Wednesday, January 13, 2010

Overcoming Password Woes - A Presentation

With our recent change to everyone's password and the hardening of some of our standards, we've understandably got a bit of internal confusion over passwords. I decided to not only sort out our internal problems but also give our users some great tips for their internet passwords.

Here's a presentation I've prepared for our users. I've stripped off branding and names so that
you can use it in your own organisations. You have my permission to reuse it as you see fit.


Graham Dodge said...

All good stuff ... I liked the system of taking the first letters from a memorable phrase so that I can easily remember my password is 'mhall1fwwas' by combining 'Mary had a little lamb its fleece was white as snow. with a number/letter swap for the 'i'.

There are so many memorable phrases in IT:
* "No Computer Will 3ver Need More than 640k Of Ram".
* "Trust Me... 1'm A Consultant".
* "This 1s Another Fixed Price Development Project From ".
* "We Have Now Assigned To Your Project Because 1s No Longer With The Company".
* "1 Did Not Have Sex With That Woman".

giuliocc said...


Excellent presentation. I practice something similar, but I apply a basic principle with passwords.

I classify systems/web-sites into 2 categories, mission-critical, and non-mission critical.

For mission critical things like email passwords, I use a couple of super complex passwords. Whenever I register for non-critical sites that "need" an email account to verify my identity, I use a couple of non-critical passwords for those accounts.

The point being, if these other sites get hacked, they will see my email account and probably try the same password.
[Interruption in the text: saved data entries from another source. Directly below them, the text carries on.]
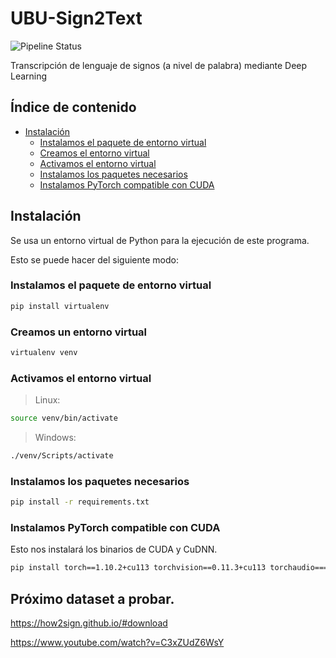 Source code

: # UBU-Sign2Text

![Pipeline Status](https://gitlab.com/HP-SCDS/Observatorio/2021-2022/sign2text/ubu-sign2text/badges/main/pipeline.svg)

Transcripción de lenguaje de signos (a nivel de palabra) mediante Deep Learning

## Índice de contenido

* [Instalación](#instalación)
  * [Instalamos el paquete de entorno virtual](#instalamos-el-paquete-de-entorno-virtual)
  * [Creamos el entorno virtual](#creamos-el-entorno-virtual)
  * [Activamos el entorno virtual](#activamos-el-entorno-virtual)
  * [Instalamos los paquetes necesarios](#instalamos-los-paquetes-necesarios)
  * [Instalamos PyTorch compatible con CUDA](#instalamos-pytorch-compatible-con-cuda)

## Instalación

Se usa un entorno virtual de Python para la ejecución de este programa.

Esto se puede hacer del siguiente modo:

### Instalamos el paquete de entorno virtual

```bash
pip install virtualenv
```

### Creamos un entorno virtual

```bash
virtualenv venv
```

### Activamos el entorno virtual

> Linux:

```bash
source venv/bin/activate
```

> Windows:

```bash
./venv/Scripts/activate
```

### Instalamos los paquetes necesarios

```bash
pip install -r requirements.txt
```

### Instalamos PyTorch compatible con CUDA

Esto nos instalará los binarios de CUDA y CuDNN.

```bash
pip install torch==1.10.2+cu113 torchvision==0.11.3+cu113 torchaudio===0.10.2+cu113 -f https://download.pytorch.org/whl/cu113/torch_stable.html
```

## Próximo dataset a probar.

https://how2sign.github.io/#download

https://www.youtube.com/watch?v=C3xZUdZ6WsY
So, if the password is vastly different between mission critical things and gaming sites or whatever, there is a reasonably good barrier to entry in trying to get to really sensitive stuff.

The other thing to is eliminating identity theft. Usually you will put your birth date or some other personal info into these sites as well. Designers of these sites are also inviting hackers to build a better profile of you. So, also, have a fictitious birth date. So, don't be too liberal with your personal identity, otherwise it's not going to personal for long.

Gavin Bollard said...

Great ideas guys. I know that this won't provide the most "perfect" passwords but there's a fine line between being too secure and too difficult. ... especially with our users.